## Problem statement
Look for the line containing "- WHY: Contains" in the listing below. Retype that line and every subsequent line through the last one, and only those.

#### Input material ####

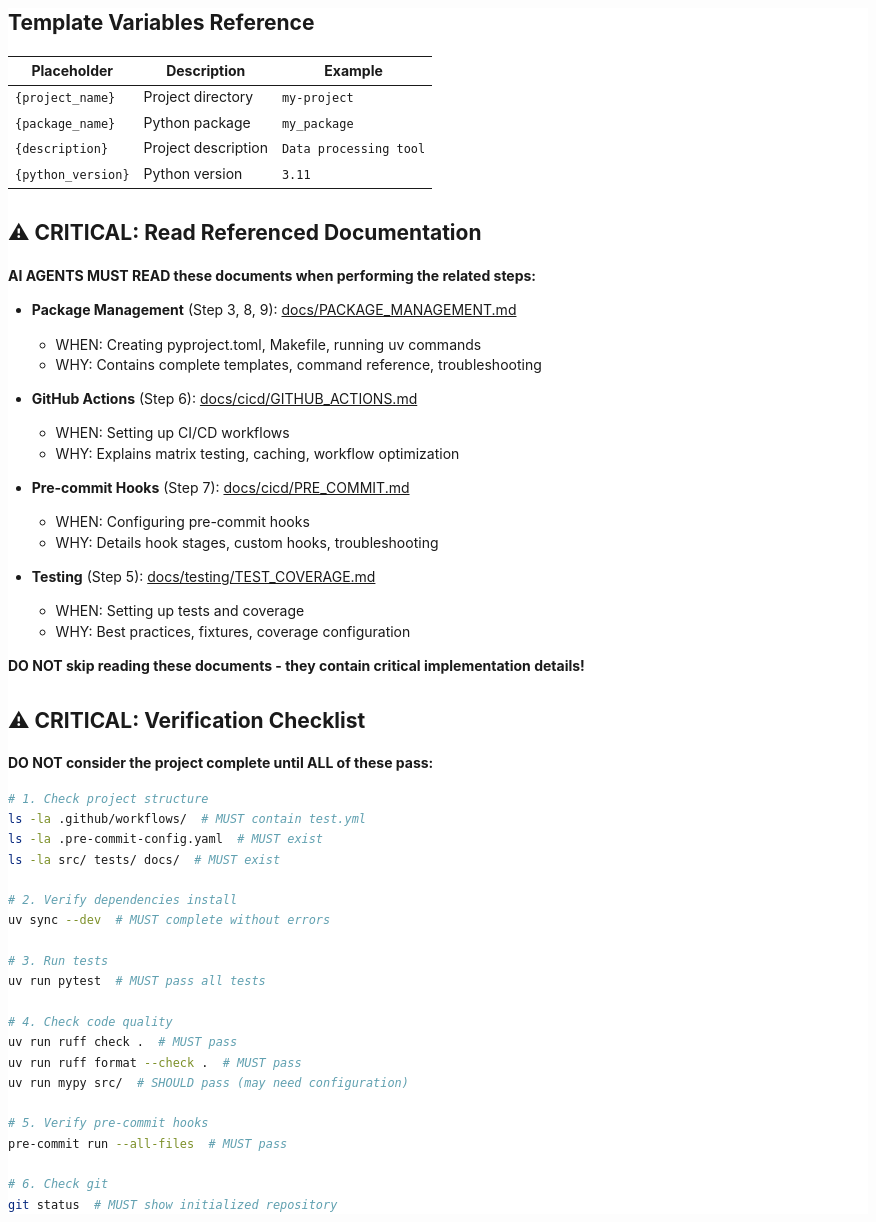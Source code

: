 ## Template Variables Reference

| Placeholder | Description | Example |
|------------|-------------|---------|
| `{project_name}` | Project directory | `my-project` |
| `{package_name}` | Python package | `my_package` |
| `{description}` | Project description | `Data processing tool` |
| `{python_version}` | Python version | `3.11` |

## ⚠️ CRITICAL: Read Referenced Documentation

**AI AGENTS MUST READ these documents when performing the related steps:**

- **Package Management** (Step 3, 8, 9): [docs/PACKAGE_MANAGEMENT.md](docs/PACKAGE_MANAGEMENT.md)
  - WHEN: Creating pyproject.toml, Makefile, running uv commands
  - WHY: Contains complete templates, command reference, troubleshooting
  
- **GitHub Actions** (Step 6): [docs/cicd/GITHUB_ACTIONS.md](docs/cicd/GITHUB_ACTIONS.md)
  - WHEN: Setting up CI/CD workflows
  - WHY: Explains matrix testing, caching, workflow optimization
  
- **Pre-commit Hooks** (Step 7): [docs/cicd/PRE_COMMIT.md](docs/cicd/PRE_COMMIT.md)
  - WHEN: Configuring pre-commit hooks
  - WHY: Details hook stages, custom hooks, troubleshooting
  
- **Testing** (Step 5): [docs/testing/TEST_COVERAGE.md](docs/testing/TEST_COVERAGE.md)
  - WHEN: Setting up tests and coverage
  - WHY: Best practices, fixtures, coverage configuration

**DO NOT skip reading these documents - they contain critical implementation details!**

## ⚠️ CRITICAL: Verification Checklist

**DO NOT consider the project complete until ALL of these pass:**

```bash
# 1. Check project structure
ls -la .github/workflows/  # MUST contain test.yml
ls -la .pre-commit-config.yaml  # MUST exist
ls -la src/ tests/ docs/  # MUST exist

# 2. Verify dependencies install
uv sync --dev  # MUST complete without errors

# 3. Run tests
uv run pytest  # MUST pass all tests

# 4. Check code quality
uv run ruff check .  # MUST pass
uv run ruff format --check .  # MUST pass
uv run mypy src/  # SHOULD pass (may need configuration)

# 5. Verify pre-commit hooks
pre-commit run --all-files  # MUST pass

# 6. Check git
git status  # MUST show initialized repository
```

####

## Exercise answer
  - WHY: Contains complete templates, command reference, troubleshooting
  
- **GitHub Actions** (Step 6): [docs/cicd/GITHUB_ACTIONS.md](docs/cicd/GITHUB_ACTIONS.md)
  - WHEN: Setting up CI/CD workflows
  - WHY: Explains matrix testing, caching, workflow optimization
  
- **Pre-commit Hooks** (Step 7): [docs/cicd/PRE_COMMIT.md](docs/cicd/PRE_COMMIT.md)
  - WHEN: Configuring pre-commit hooks
  - WHY: Details hook stages, custom hooks, troubleshooting
  
- **Testing** (Step 5): [docs/testing/TEST_COVERAGE.md](docs/testing/TEST_COVERAGE.md)
  - WHEN: Setting up tests and coverage
  - WHY: Best practices, fixtures, coverage configuration

**DO NOT skip reading these documents - they contain critical implementation details!**

## ⚠️ CRITICAL: Verification Checklist

**DO NOT consider the project complete until ALL of these pass:**

```bash
# 1. Check project structure
ls -la .github/workflows/  # MUST contain test.yml
ls -la .pre-commit-config.yaml  # MUST exist
ls -la src/ tests/ docs/  # MUST exist

# 2. Verify dependencies install
uv sync --dev  # MUST complete without errors

# 3. Run tests
uv run pytest  # MUST pass all tests

# 4. Check code quality
uv run ruff check .  # MUST pass
uv run ruff format --check .  # MUST pass
uv run mypy src/  # SHOULD pass (may need configuration)

# 5. Verify pre-commit hooks
pre-commit run --all-files  # MUST pass

# 6. Check git
git status  # MUST show initialized repository
```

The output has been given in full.